When comparing the results of compressive strength testing to the hydration heat test results, it can be noticed that while hydration was previously shown to be slower in the first 24 h (Figure 3), no significant difference in cumulative hydration heat could be identified at 72 h (3 days), corresponding with the generally similar compressive strengths of mortars containing superplasticizer and the reference sample.
In Figure 7, the effect of w/c ratio for mortars with SP1 on flexural and compressive strength is shown, with the ANOVA of the results being shown in Figure 8.
As the w/c ratio for mortars containing superplasticizer decreases, both the flexural and compressive strength increase significantly.

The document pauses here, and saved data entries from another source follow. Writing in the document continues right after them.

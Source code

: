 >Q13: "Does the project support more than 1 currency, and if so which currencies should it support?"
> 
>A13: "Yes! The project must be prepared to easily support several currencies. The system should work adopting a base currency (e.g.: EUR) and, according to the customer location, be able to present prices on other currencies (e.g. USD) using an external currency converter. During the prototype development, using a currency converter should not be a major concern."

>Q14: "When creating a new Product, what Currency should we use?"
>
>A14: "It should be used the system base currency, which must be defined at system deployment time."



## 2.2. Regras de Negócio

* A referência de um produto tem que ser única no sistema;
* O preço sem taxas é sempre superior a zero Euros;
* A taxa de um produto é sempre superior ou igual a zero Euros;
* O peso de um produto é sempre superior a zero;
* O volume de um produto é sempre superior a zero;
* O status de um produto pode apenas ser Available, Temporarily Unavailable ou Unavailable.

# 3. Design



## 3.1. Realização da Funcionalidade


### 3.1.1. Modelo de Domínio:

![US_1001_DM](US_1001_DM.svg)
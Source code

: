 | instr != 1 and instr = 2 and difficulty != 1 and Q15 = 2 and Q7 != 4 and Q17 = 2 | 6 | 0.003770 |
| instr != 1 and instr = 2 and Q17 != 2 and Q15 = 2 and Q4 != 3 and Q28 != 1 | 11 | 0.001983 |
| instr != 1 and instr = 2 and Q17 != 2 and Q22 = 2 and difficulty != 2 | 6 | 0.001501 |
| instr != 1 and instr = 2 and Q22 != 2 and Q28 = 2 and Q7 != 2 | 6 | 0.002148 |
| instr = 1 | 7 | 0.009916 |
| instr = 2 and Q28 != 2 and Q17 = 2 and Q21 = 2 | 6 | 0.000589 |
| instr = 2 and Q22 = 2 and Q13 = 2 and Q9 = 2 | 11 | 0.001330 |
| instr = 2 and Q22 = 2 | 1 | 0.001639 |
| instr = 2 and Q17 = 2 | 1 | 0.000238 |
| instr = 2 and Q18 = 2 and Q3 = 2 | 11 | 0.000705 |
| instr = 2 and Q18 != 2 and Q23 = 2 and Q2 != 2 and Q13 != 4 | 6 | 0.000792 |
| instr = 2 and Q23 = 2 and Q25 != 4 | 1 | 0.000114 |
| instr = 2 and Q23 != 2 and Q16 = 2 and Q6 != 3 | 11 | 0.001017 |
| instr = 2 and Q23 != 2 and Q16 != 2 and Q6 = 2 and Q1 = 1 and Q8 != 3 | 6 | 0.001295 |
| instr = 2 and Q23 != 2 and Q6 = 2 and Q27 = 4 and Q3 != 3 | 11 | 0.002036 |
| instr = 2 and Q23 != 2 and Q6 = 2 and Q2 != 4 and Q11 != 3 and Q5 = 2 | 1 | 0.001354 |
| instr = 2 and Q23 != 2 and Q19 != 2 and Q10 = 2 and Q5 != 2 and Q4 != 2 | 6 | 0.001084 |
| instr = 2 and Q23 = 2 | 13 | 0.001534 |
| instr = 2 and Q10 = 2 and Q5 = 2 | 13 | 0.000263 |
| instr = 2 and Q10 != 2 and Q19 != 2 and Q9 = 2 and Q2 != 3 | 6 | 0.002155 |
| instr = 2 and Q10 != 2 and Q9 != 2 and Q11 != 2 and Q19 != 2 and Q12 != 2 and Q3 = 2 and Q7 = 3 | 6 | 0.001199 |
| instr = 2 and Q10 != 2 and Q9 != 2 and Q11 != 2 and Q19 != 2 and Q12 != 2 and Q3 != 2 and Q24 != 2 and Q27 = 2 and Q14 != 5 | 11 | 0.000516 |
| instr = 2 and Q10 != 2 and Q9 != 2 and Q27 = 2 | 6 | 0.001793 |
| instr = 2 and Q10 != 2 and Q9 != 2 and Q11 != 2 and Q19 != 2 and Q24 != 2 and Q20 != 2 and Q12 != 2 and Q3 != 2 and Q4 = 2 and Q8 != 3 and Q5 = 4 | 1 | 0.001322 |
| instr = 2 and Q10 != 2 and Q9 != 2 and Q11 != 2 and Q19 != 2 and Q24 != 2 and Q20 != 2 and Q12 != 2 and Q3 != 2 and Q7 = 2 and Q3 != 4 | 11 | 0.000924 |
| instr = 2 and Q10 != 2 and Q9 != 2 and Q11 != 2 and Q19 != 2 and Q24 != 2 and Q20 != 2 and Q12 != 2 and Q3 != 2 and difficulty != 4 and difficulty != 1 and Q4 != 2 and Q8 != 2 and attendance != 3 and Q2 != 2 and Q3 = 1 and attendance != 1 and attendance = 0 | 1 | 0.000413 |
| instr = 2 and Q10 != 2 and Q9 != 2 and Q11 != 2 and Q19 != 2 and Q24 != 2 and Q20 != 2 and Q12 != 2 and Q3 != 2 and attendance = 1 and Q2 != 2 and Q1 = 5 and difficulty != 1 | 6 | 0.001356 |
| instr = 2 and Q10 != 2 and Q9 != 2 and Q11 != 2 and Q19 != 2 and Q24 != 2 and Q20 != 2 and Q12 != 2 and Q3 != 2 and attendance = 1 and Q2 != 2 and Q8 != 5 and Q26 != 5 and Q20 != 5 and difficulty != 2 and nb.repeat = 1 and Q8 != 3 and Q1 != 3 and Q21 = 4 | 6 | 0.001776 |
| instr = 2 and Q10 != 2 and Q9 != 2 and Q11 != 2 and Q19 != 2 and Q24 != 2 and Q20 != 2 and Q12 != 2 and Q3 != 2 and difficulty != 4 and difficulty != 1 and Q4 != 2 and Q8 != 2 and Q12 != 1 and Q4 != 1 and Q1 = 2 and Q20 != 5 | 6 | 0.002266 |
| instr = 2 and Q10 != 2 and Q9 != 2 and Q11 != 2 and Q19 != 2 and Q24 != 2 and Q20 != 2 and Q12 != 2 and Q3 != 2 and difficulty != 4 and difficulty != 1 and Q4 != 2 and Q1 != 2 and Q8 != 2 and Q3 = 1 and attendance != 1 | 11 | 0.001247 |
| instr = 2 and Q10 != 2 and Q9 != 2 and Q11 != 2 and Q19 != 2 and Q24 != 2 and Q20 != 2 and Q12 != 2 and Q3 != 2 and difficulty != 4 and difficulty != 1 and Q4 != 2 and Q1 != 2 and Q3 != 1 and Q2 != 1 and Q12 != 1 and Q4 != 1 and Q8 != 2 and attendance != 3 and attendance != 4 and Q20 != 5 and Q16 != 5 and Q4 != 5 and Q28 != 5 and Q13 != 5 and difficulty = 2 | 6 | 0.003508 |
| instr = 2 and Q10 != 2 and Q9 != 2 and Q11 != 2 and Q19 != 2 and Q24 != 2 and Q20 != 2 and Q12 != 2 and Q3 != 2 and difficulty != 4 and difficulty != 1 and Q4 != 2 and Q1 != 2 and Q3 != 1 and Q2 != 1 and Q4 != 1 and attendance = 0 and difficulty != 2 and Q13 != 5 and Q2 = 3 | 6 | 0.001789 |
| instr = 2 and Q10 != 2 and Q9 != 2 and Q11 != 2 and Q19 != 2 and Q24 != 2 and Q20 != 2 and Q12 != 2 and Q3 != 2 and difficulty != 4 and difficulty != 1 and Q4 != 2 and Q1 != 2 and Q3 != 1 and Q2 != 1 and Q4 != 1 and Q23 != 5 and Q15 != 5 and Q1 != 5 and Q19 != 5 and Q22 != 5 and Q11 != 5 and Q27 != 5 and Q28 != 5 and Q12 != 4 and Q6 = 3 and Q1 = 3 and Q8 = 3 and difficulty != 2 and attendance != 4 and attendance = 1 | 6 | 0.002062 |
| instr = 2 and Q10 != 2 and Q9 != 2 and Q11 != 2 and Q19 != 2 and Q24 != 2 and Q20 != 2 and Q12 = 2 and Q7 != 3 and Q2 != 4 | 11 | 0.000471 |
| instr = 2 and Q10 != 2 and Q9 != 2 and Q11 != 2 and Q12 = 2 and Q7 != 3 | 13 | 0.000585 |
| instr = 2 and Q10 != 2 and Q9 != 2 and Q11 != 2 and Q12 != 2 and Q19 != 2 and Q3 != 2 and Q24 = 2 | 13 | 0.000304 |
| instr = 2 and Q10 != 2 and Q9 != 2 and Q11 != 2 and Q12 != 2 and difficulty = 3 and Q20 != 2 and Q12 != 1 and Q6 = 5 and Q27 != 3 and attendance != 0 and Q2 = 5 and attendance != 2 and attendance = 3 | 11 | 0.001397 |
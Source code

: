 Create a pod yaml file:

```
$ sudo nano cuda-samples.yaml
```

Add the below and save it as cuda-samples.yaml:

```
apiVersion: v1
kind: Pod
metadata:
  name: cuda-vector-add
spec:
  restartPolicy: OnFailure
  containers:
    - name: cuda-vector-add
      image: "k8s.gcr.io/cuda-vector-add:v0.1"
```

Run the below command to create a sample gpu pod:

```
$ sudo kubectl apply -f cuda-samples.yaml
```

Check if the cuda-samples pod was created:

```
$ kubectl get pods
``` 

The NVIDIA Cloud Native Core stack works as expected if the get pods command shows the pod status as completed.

This effect is consistent with the existing literature, as Wang and Song [56] and Zhang et al. [65] observed a similar increase in strength with the w/c decrease for CSAs. It should be noted that in the case of flexural strength, for the sample with w/c = 0.35 and SP, the gain of flexural strength over time was different than that for samples with a higher w/c ratio, which showed a significant drop in flexural strength after the third day of curing, with only a small increase afterwards, resulting in the 28-day flexural strength being lower than that recorded on day 3. For the sample with w/c = 0.35 and SP, the increase in compressive strength was not obstructed and was almost twice (75–96%) as high as the flexural strength of other samples after 28 days. This effect can be attributed to the fact that in samples with a 0.35 water–cement ratio, the amount of water can be low enough that the main possible reason for the decrease in strength—the expansiveness of ettringite in the presence of excess water [67]—cannot occur. This provides a good basis for the low w/c amount as a way of controlling the loss of flexural strength in CSA samples.
The compressive strength of the samples increases with time. It should be noted that for all samples, the compressive strength after the first day is in the range of the compressive strength at 40–50% of 28 days, demonstrating the fast development of the compressive strength of CSAs. After one day of curing, the strength is extremely similar for all of the samples containing superplasticizer, with the difference not exceeding 10% between the highest 1-day strength (for w/c = 0.35 + SP1) and the lowest (for w/c = 0.45 + SP1), showing that the w/c ratio has no significant effect on the strength, as confirmed by ANOVA. The w/c ratio is shown to have no substantial effect, with the p-value being 0.121, which is significantly higher than the usually assumed confidence interval of 0.05 (Figure 9). For the next few test dates, the difference in compressive strength between samples with different w/c ratios increased—after 28 days, for the decrease from 0.45 to 0.40, the increase in compressive strength was 19.2% and there was a decrease from 0.4 to 0.35–16.0%. This effect is agreement with other research on this topic, such as [40], which was performed on the same CSA. It should be noted that for sample w/c = 0.45 + SP1 and the reference without SP (w/c = 0.45), the strength development was significantly different, with the sample with superplasticizer having higher early strength up to day 7; however, the 28-day strength was higher for the sample without superplasticizer. A similar effect was not observed for other superplasticizers (as can be seen in Figure 5), which leads to the conclusion that the superplasticizer can have a significant effect on the strength. It should be noted, however, that with the decrease in the w/c ratio, not only did the strength increase, but the strength development between the 7th and 28th day of curing came closer to the development without the superplasticizer, as the difference between 7- and 28-day compressive strength was 27%, and for samples w/c = 0.45 + SP1, w/c = 0.40 + SP1, and w/c = 0.35 + SP1 it was, respectively, 10%, 15%, and 20%. This indicates that the negative effect of SP addition on late strength development may be offset by lowering the w/c ratio.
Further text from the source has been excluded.